> TASK PROMPT
Restate word for word the lines of the records below, starting at the line that contains "- Avoids navigation elements automatically" and ending at the line that contains "- Detects country", with both of those lines included and nothing else.

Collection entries

--------------------------------------------------

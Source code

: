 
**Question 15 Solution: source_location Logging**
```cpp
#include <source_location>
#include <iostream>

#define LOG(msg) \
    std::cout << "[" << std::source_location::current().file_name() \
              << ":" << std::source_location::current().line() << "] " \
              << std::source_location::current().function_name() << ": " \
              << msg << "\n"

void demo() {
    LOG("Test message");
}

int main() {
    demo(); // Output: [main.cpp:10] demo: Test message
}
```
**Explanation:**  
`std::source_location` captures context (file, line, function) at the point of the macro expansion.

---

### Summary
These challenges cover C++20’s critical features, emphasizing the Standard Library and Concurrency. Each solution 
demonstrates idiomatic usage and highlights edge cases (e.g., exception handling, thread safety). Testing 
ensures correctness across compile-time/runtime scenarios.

--------------------------------------------------

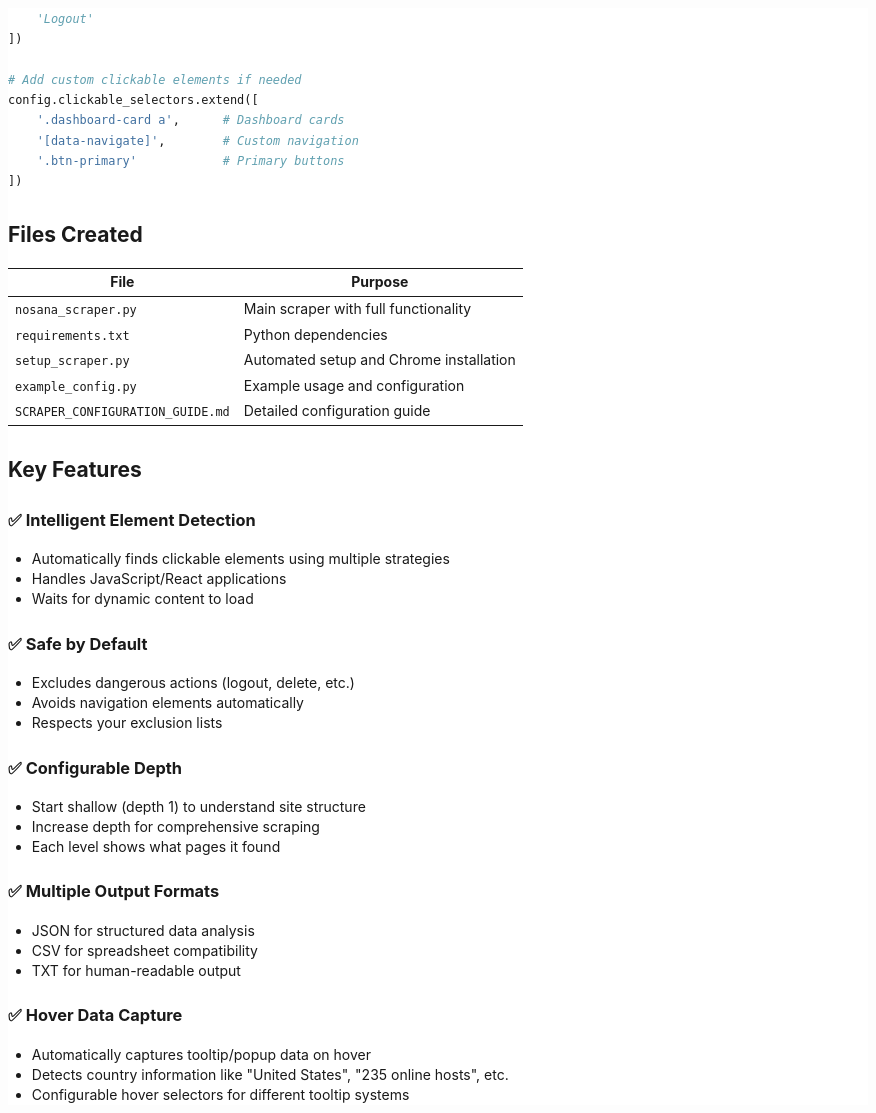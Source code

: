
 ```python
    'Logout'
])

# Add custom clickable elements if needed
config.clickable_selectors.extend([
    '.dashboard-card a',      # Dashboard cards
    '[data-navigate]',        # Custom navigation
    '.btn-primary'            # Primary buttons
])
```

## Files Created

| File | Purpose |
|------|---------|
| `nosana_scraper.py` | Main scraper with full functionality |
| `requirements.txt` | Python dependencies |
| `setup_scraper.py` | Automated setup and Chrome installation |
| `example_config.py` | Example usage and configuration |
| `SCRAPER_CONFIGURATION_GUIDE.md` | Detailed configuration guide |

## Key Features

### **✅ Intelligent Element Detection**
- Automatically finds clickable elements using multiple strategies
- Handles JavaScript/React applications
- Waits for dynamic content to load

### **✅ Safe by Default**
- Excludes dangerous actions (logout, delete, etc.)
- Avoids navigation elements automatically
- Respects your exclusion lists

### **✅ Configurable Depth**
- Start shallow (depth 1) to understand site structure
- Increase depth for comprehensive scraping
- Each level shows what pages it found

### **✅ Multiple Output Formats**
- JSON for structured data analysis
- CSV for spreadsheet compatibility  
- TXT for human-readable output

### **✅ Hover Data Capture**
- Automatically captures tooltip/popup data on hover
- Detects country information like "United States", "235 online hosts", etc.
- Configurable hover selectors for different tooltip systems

--------------------------------------------------

> TASK SOLUTION
- Avoids navigation elements automatically
- Respects your exclusion lists

### **✅ Configurable Depth**
- Start shallow (depth 1) to understand site structure
- Increase depth for comprehensive scraping
- Each level shows what pages it found

### **✅ Multiple Output Formats**
- JSON for structured data analysis
- CSV for spreadsheet compatibility  
- TXT for human-readable output

### **✅ Hover Data Capture**
- Automatically captures tooltip/popup data on hover
- Detects country information like "United States", "235 online hosts", etc.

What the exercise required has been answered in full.